Although the search is ongoing, if he is appointed to the post, Raphael Bostic, a professor of public policy at the University of Southern California in Los Angeles, would become the first African-American president of one of the Fed’s 12 regional banks.
Thomas Fanning, the chairman of the Atlanta Fed’s board of directors and the president of Southern Company, is leading the committee that will conduct the search for Dennis Lockhart’s replacement. Marie Gooding, the Atlanta bank’s vice president, is serving as president in the interim.
According to AP, Fed Up, a coalition of activist groups that is trying to change how the Fed’s regional banks operate, is urging the central bank to expand opportunities for minority groups on the boards of the Fed’s 12 regional banks and to open up the process for selecting the top officials at the regional banks.
“Eleven out of 12 regional bank presidents are white and there has never, in the over 100 year history of the Federal Reserve, been a black or Latino Fed president,” said Shawn Sebastian, field director for the Fed Up campaign. “We think that it is past time for that to change and Atlanta is a perfect place to start,” AP reports.
Sebastian said the Fed Up campaign, a coalition of labor unions and community activists, would be pushing for the Atlanta bank’s search committee to publicly disclose the candidates it has under consideration and ensure that there are opportunities for the public to participate in the process.
Dr. Raphael Bostic would come to the position as an expert in governance and public enterprise. He is the Judith and John Bedrosian chair in governance and the public enterprise at the Sol Price School of Public Policy at the University of Southern California.
He served three years in the Obama administration as the assistant secretary for policy development and research (PD&R) at the U.S. Department of Housing and Urban Development. In that Senate-confirmed position, Raphael was a principal advisor to the secretary on policy and research and led an interdisciplinary team of 150, which had expertise in housing, housing finance, rental assistance, community development, economic development, sustainability and homelessness, among other topics. With his leadership, PD&R funded more than $150 million in new research, became an important advisory voice on departmental budget and prioritization decisions and reestablished its position as a thought leader on policies associated with housing and urban development.
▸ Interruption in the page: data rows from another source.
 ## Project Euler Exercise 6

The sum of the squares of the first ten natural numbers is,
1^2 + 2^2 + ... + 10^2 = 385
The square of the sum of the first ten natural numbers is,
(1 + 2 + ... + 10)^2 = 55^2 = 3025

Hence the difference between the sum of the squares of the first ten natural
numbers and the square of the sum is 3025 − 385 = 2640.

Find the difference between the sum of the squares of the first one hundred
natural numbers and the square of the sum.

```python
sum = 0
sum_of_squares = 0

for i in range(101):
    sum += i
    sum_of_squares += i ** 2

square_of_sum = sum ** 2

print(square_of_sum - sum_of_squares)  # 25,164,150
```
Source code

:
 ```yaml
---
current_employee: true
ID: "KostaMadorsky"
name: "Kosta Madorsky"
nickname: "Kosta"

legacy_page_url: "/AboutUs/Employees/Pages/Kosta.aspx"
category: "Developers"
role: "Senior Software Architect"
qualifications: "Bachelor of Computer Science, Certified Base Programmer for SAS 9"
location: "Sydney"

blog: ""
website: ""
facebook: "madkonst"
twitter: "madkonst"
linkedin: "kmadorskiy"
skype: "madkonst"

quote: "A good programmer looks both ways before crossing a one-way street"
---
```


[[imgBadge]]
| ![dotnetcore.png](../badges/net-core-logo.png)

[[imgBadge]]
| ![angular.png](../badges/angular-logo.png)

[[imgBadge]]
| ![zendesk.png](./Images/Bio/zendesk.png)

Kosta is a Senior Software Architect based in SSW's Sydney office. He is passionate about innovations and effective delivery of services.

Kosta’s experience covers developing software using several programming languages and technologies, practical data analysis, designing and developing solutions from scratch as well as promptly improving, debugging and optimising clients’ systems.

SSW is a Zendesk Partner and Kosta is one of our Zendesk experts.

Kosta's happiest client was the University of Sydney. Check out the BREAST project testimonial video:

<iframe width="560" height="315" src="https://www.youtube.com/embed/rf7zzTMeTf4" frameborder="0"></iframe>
Bostic’s work spans many fields, including homeownership, housing finance, neighborhood change and the role of institutions in shaping policy effectiveness. A particular emphasis has been on how the private, public and nonprofit sectors interact to influence household access to economic and social amenities. His work has appeared in the leading economic, public policy and planning journals. Bostic currently serves as a member of the Board of Directors for Freddie Mac.
Prior to working at USC, he worked at the Federal Reserve Board of Governors, where his work on the Community Reinvestment Act earned him a Special Achievement Award. Among his varied honors, he was elected as a Fellow to the National Academy of Public Administration in 2013. Bostic received his Bachelor of Arts in psychology and economics from Harvard University in 1987 and his Ph.D. in economics from Stanford in 1995.
If appointed, Bostic would head the Atlanta Fed district, which covers Georgia, Alabama, Florida and portions of Louisiana, Mississippi and Tennessee.